[Document images with source code]

——

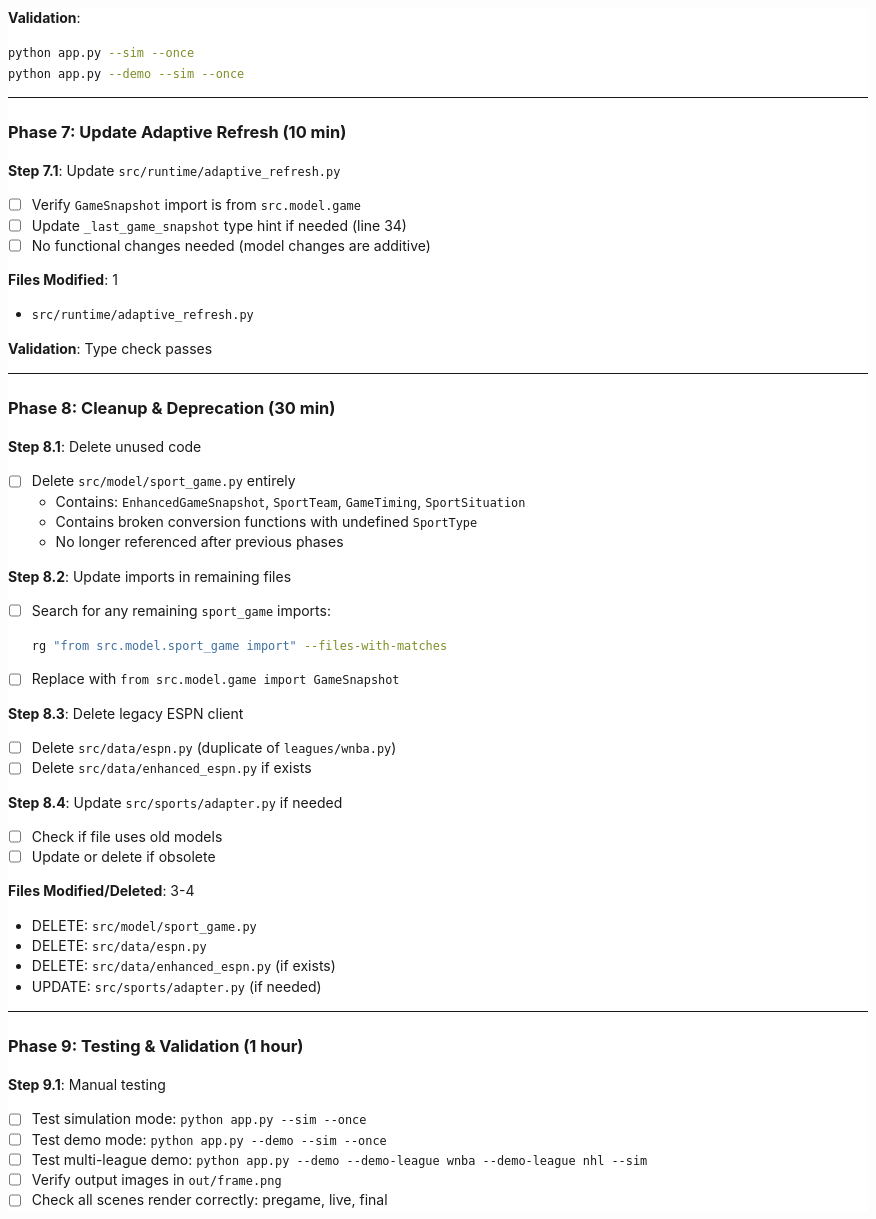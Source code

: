 **Validation**:
```bash
python app.py --sim --once
python app.py --demo --sim --once
```

---

### Phase 7: Update Adaptive Refresh (10 min)

**Step 7.1**: Update `src/runtime/adaptive_refresh.py`
- [ ] Verify `GameSnapshot` import is from `src.model.game`
- [ ] Update `_last_game_snapshot` type hint if needed (line 34)
- [ ] No functional changes needed (model changes are additive)

**Files Modified**: 1
- `src/runtime/adaptive_refresh.py`

**Validation**: Type check passes

---

### Phase 8: Cleanup & Deprecation (30 min)

**Step 8.1**: Delete unused code
- [ ] Delete `src/model/sport_game.py` entirely
  - Contains: `EnhancedGameSnapshot`, `SportTeam`, `GameTiming`, `SportSituation`
  - Contains broken conversion functions with undefined `SportType`
  - No longer referenced after previous phases

**Step 8.2**: Update imports in remaining files
- [ ] Search for any remaining `sport_game` imports:
  ```bash
  rg "from src.model.sport_game import" --files-with-matches
  ```
- [ ] Replace with `from src.model.game import GameSnapshot`

**Step 8.3**: Delete legacy ESPN client
- [ ] Delete `src/data/espn.py` (duplicate of `leagues/wnba.py`)
- [ ] Delete `src/data/enhanced_espn.py` if exists

**Step 8.4**: Update `src/sports/adapter.py` if needed
- [ ] Check if file uses old models
- [ ] Update or delete if obsolete

**Files Modified/Deleted**: 3-4
- DELETE: `src/model/sport_game.py`
- DELETE: `src/data/espn.py`
- DELETE: `src/data/enhanced_espn.py` (if exists)
- UPDATE: `src/sports/adapter.py` (if needed)

---

### Phase 9: Testing & Validation (1 hour)

**Step 9.1**: Manual testing
- [ ] Test simulation mode: `python app.py --sim --once`
- [ ] Test demo mode: `python app.py --demo --sim --once`
- [ ] Test multi-league demo: `python app.py --demo --demo-league wnba --demo-league nhl --sim`
- [ ] Verify output images in `out/frame.png`
- [ ] Check all scenes render correctly: pregame, live, final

——

• _ACTIVITY_
Go through the entries above, and wherever a line holds the word "Contains", copy that line.

• _TASK RESULT_
  - Contains: `EnhancedGameSnapshot`, `SportTeam`, `GameTiming`, `SportSituation`
  - Contains broken conversion functions with undefined `SportType`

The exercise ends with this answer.